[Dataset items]
════
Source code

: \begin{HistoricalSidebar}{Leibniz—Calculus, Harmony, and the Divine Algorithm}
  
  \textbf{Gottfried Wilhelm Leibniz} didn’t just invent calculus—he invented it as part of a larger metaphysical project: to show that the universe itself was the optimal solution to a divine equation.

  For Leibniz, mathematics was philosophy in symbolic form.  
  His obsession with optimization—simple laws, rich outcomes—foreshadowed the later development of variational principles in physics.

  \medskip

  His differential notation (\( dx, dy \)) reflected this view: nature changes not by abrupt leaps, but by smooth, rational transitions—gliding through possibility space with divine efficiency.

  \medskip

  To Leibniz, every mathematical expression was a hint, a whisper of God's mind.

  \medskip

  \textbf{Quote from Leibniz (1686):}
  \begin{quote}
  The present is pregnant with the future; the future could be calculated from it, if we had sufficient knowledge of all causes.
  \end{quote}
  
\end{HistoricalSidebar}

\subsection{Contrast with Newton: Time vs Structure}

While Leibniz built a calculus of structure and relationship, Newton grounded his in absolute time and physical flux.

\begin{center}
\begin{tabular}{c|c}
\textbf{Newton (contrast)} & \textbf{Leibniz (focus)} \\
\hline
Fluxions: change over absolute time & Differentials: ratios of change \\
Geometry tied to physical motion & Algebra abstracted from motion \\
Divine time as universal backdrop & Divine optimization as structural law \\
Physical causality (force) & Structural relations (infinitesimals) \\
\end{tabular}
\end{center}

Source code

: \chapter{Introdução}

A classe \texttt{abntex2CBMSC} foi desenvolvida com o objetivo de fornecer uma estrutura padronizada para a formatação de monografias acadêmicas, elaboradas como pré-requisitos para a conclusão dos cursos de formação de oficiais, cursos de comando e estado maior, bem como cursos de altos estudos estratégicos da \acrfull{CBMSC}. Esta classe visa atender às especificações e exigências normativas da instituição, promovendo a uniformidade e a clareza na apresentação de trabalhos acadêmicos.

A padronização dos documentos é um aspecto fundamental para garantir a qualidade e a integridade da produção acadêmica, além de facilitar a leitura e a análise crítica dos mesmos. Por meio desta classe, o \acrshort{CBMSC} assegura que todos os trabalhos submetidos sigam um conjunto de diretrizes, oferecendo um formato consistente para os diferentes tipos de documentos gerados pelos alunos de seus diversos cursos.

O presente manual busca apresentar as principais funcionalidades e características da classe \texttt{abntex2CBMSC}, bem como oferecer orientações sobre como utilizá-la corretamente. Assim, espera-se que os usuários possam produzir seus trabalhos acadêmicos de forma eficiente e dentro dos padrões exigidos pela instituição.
════
WHAT YOU SHOULD DO
Among the records, how many lines include the string "with"? State the number and add nothing.

SOLUTION TO THIS EXERCISE
4